** INPUT DATA follows **

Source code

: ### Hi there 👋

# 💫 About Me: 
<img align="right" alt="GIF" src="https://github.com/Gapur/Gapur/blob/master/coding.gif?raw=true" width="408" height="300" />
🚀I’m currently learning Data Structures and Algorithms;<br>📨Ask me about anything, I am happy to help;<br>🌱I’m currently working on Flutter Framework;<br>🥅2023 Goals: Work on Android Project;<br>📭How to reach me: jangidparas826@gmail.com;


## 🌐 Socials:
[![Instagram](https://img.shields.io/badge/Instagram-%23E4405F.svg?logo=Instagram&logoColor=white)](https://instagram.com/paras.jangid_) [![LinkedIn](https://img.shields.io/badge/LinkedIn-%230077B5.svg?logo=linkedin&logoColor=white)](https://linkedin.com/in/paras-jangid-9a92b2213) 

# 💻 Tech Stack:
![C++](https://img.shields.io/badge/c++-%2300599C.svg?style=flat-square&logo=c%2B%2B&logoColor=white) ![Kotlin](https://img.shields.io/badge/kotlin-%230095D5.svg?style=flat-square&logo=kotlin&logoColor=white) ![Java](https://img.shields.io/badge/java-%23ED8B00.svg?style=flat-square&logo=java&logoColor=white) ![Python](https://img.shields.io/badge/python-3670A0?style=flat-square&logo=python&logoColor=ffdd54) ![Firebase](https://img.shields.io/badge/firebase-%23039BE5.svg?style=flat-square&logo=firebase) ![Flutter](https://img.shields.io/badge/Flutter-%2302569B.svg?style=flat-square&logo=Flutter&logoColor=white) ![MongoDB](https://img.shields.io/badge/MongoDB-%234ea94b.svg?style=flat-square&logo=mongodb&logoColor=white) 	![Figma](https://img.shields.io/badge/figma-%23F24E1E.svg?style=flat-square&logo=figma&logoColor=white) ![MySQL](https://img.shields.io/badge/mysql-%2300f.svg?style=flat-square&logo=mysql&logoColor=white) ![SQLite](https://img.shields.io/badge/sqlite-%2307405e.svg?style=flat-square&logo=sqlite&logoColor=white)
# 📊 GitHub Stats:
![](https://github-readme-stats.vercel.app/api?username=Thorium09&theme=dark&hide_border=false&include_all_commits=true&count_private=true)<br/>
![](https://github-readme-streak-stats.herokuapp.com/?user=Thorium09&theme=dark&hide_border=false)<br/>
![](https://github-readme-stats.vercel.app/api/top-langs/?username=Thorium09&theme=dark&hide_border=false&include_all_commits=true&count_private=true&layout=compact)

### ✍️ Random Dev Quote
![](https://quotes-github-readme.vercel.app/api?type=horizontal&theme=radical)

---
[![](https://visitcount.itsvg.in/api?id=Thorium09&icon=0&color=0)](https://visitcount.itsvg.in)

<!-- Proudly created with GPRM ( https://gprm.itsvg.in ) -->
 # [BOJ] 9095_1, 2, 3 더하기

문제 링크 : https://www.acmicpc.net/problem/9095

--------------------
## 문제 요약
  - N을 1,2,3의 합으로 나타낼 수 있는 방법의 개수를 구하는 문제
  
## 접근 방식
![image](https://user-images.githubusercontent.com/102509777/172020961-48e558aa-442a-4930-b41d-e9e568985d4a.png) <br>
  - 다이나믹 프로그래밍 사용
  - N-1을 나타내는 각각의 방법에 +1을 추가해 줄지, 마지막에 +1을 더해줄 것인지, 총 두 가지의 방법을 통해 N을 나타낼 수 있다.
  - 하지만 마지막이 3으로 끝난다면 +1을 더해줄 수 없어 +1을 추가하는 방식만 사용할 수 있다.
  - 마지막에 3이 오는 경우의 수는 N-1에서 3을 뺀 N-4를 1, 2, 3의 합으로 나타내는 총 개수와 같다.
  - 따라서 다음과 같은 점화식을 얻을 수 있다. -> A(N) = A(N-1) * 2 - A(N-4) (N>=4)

** End of INPUT DATA **

### TASK BRIEF
Return all of the above records exactly, leaving no line out.

### TASK RESPONSE
Source code

: ### Hi there 👋

# 💫 About Me: 
<img align="right" alt="GIF" src="https://github.com/Gapur/Gapur/blob/master/coding.gif?raw=true" width="408" height="300" />
🚀I’m currently learning Data Structures and Algorithms;<br>📨Ask me about anything, I am happy to help;<br>🌱I’m currently working on Flutter Framework;<br>🥅2023 Goals: Work on Android Project;<br>📭How to reach me: jangidparas826@gmail.com;


## 🌐 Socials:
[![Instagram](https://img.shields.io/badge/Instagram-%23E4405F.svg?logo=Instagram&logoColor=white)](https://instagram.com/paras.jangid_) [![LinkedIn](https://img.shields.io/badge/LinkedIn-%230077B5.svg?logo=linkedin&logoColor=white)](https://linkedin.com/in/paras-jangid-9a92b2213) 

# 💻 Tech Stack:
![C++](https://img.shields.io/badge/c++-%2300599C.svg?style=flat-square&logo=c%2B%2B&logoColor=white) ![Kotlin](https://img.shields.io/badge/kotlin-%230095D5.svg?style=flat-square&logo=kotlin&logoColor=white) ![Java](https://img.shields.io/badge/java-%23ED8B00.svg?style=flat-square&logo=java&logoColor=white) ![Python](https://img.shields.io/badge/python-3670A0?style=flat-square&logo=python&logoColor=ffdd54) ![Firebase](https://img.shields.io/badge/firebase-%23039BE5.svg?style=flat-square&logo=firebase) ![Flutter](https://img.shields.io/badge/Flutter-%2302569B.svg?style=flat-square&logo=Flutter&logoColor=white) ![MongoDB](https://img.shields.io/badge/MongoDB-%234ea94b.svg?style=flat-square&logo=mongodb&logoColor=white) 	![Figma](https://img.shields.io/badge/figma-%23F24E1E.svg?style=flat-square&logo=figma&logoColor=white) ![MySQL](https://img.shields.io/badge/mysql-%2300f.svg?style=flat-square&logo=mysql&logoColor=white) ![SQLite](https://img.shields.io/badge/sqlite-%2307405e.svg?style=flat-square&logo=sqlite&logoColor=white)
# 📊 GitHub Stats:
![](https://github-readme-stats.vercel.app/api?username=Thorium09&theme=dark&hide_border=false&include_all_commits=true&count_private=true)<br/>
![](https://github-readme-streak-stats.herokuapp.com/?user=Thorium09&theme=dark&hide_border=false)<br/>
![](https://github-readme-stats.vercel.app/api/top-langs/?username=Thorium09&theme=dark&hide_border=false&include_all_commits=true&count_private=true&layout=compact)

### ✍️ Random Dev Quote
![](https://quotes-github-readme.vercel.app/api?type=horizontal&theme=radical)

---
[![](https://visitcount.itsvg.in/api?id=Thorium09&icon=0&color=0)](https://visitcount.itsvg.in)

<!-- Proudly created with GPRM ( https://gprm.itsvg.in ) -->
 # [BOJ] 9095_1, 2, 3 더하기

문제 링크 : https://www.acmicpc.net/problem/9095

--------------------
## 문제 요약
  - N을 1,2,3의 합으로 나타낼 수 있는 방법의 개수를 구하는 문제
  
## 접근 방식
![image](https://user-images.githubusercontent.com/102509777/172020961-48e558aa-442a-4930-b41d-e9e568985d4a.png) <br>
  - 다이나믹 프로그래밍 사용
  - N-1을 나타내는 각각의 방법에 +1을 추가해 줄지, 마지막에 +1을 더해줄 것인지, 총 두 가지의 방법을 통해 N을 나타낼 수 있다.
  - 하지만 마지막이 3으로 끝난다면 +1을 더해줄 수 없어 +1을 추가하는 방식만 사용할 수 있다.
  - 마지막에 3이 오는 경우의 수는 N-1에서 3을 뺀 N-4를 1, 2, 3의 합으로 나타내는 총 개수와 같다.
  - 따라서 다음과 같은 점화식을 얻을 수 있다. -> A(N) = A(N-1) * 2 - A(N-4) (N>=4)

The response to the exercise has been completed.